What you need to do — Go to the line in the entries below that holds "Versión | Uso |" and repeat exactly from there through the line that holds "en sesión. |", inclusive.

======== Data supplied ========

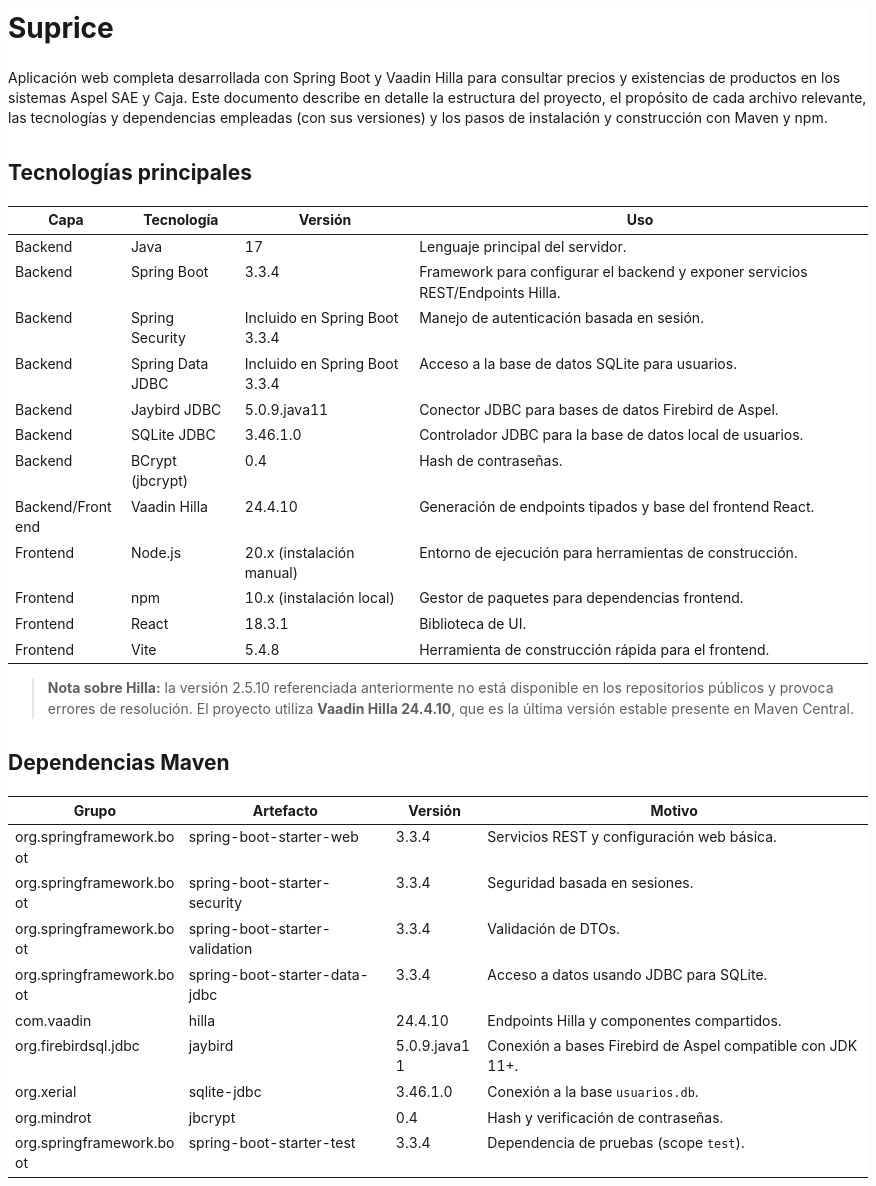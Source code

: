 # Suprice

Aplicación web completa desarrollada con Spring Boot y Vaadin Hilla para consultar precios y existencias de productos en los sistemas Aspel SAE y Caja. Este documento describe en detalle la estructura del proyecto, el propósito de cada archivo relevante, las tecnologías y dependencias empleadas (con sus versiones) y los pasos de instalación y construcción con Maven y npm.

## Tecnologías principales

| Capa | Tecnología | Versión | Uso |
|------|------------|---------|-----|
| Backend | Java | 17 | Lenguaje principal del servidor. |
| Backend | Spring Boot | 3.3.4 | Framework para configurar el backend y exponer servicios REST/Endpoints Hilla. |
| Backend | Spring Security | Incluido en Spring Boot 3.3.4 | Manejo de autenticación basada en sesión. |
| Backend | Spring Data JDBC | Incluido en Spring Boot 3.3.4 | Acceso a la base de datos SQLite para usuarios. |
| Backend | Jaybird JDBC | 5.0.9.java11 | Conector JDBC para bases de datos Firebird de Aspel. |
| Backend | SQLite JDBC | 3.46.1.0 | Controlador JDBC para la base de datos local de usuarios. |
| Backend | BCrypt (jbcrypt) | 0.4 | Hash de contraseñas. |
| Backend/Frontend | Vaadin Hilla | 24.4.10 | Generación de endpoints tipados y base del frontend React. |
| Frontend | Node.js | 20.x (instalación manual) | Entorno de ejecución para herramientas de construcción. |
| Frontend | npm | 10.x (instalación local) | Gestor de paquetes para dependencias frontend. |
| Frontend | React | 18.3.1 | Biblioteca de UI. |
| Frontend | Vite | 5.4.8 | Herramienta de construcción rápida para el frontend. |

> **Nota sobre Hilla:** la versión 2.5.10 referenciada anteriormente no está disponible en los repositorios públicos y provoca errores de resolución. El proyecto utiliza **Vaadin Hilla 24.4.10**, que es la última versión estable presente en Maven Central.

## Dependencias Maven

| Grupo | Artefacto | Versión | Motivo |
|-------|-----------|---------|--------|
| org.springframework.boot | spring-boot-starter-web | 3.3.4 | Servicios REST y configuración web básica. |
| org.springframework.boot | spring-boot-starter-security | 3.3.4 | Seguridad basada en sesiones. |
| org.springframework.boot | spring-boot-starter-validation | 3.3.4 | Validación de DTOs. |
| org.springframework.boot | spring-boot-starter-data-jdbc | 3.3.4 | Acceso a datos usando JDBC para SQLite. |
| com.vaadin | hilla | 24.4.10 | Endpoints Hilla y componentes compartidos. |
| org.firebirdsql.jdbc | jaybird | 5.0.9.java11 | Conexión a bases Firebird de Aspel compatible con JDK 11+. |
| org.xerial | sqlite-jdbc | 3.46.1.0 | Conexión a la base `usuarios.db`. |
| org.mindrot | jbcrypt | 0.4 | Hash y verificación de contraseñas. |
| org.springframework.boot | spring-boot-starter-test | 3.3.4 | Dependencia de pruebas (scope `test`). |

========

Task output —
| Capa | Tecnología | Versión | Uso |
|------|------------|---------|-----|
| Backend | Java | 17 | Lenguaje principal del servidor. |
| Backend | Spring Boot | 3.3.4 | Framework para configurar el backend y exponer servicios REST/Endpoints Hilla. |
| Backend | Spring Security | Incluido en Spring Boot 3.3.4 | Manejo de autenticación basada en sesión. |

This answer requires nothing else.